# **EQODEC: A Carbon-Aware Deep Learning Framework for Sustainable Video Compression**

---

A core component of our EQODEC framework is the careful selection and structured preparation of training and benchmarking datasets. Because EQODEC aims to balance reconstruction quality with environmental efficiency, we require datasets that provide both the scale needed for deep representation learning and the diversity necessary to evaluate reconstruction fidelity across modern video formats.
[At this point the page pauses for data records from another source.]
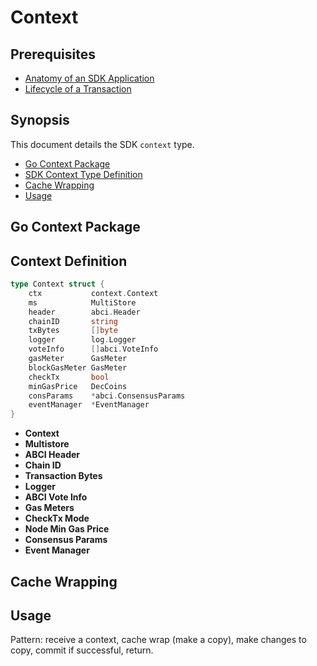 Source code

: # Context

## Prerequisites

* [Anatomy of an SDK Application](../basics/app-anatomy.md)
* [Lifecycle of a Transaction](../basics/tx-lifecycle.md)

## Synopsis

This document details the SDK `context` type.

- [Go Context Package](#go-context-package)
- [SDK Context Type Definition](#context-definition)
- [Cache Wrapping](#cache-wrapping)
- [Usage](#usage)

## Go Context Package

## Context Definition

```go
type Context struct {
	ctx           context.Context
	ms            MultiStore
	header        abci.Header
	chainID       string
	txBytes       []byte
	logger        log.Logger
	voteInfo      []abci.VoteInfo
	gasMeter      GasMeter
	blockGasMeter GasMeter
	checkTx       bool
	minGasPrice   DecCoins
	consParams    *abci.ConsensusParams
	eventManager  *EventManager
}
```

- **Context**
- **Multistore**
- **ABCI Header**
- **Chain ID**
- **Transaction Bytes**
- **Logger**
- **ABCI Vote Info**
- **Gas Meters**
- **CheckTx Mode**
- **Node Min Gas Price**
- **Consensus Params**
- **Event Manager**

## Cache Wrapping

## Usage

Pattern: receive a context, cache wrap (make a copy), make changes to copy, commit if successful, return.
Two dedicated notebooks—`01_data_collection.ipynb` and `02_data_preprocessing.ipynb`—outline how we acquired and prepared these datasets.

### **Data Collection**

**Rationale for Dataset Selection**

Our overarching objective in EQODEC is to learn compact latent representations that preserve visual fidelity while minimizing energy expenditure during compression and inference. Achieving this goal requires data that captures a wide spectrum of temporal dynamics, spatial textures, and scene complexities.

To meet these requirements, we selected two complementary datasets:

1. **Vimeo-90K Septuplet** — our primary training dataset.
2. **Ultra Video Group (UVG)** — our benchmarking dataset for evaluating reconstruction performance.

Each dataset plays a critical role: Vimeo-90K supports learning temporal and spatial redundancy, while UVG challenges our model with high-resolution, high-entropy content typical of real-world video applications.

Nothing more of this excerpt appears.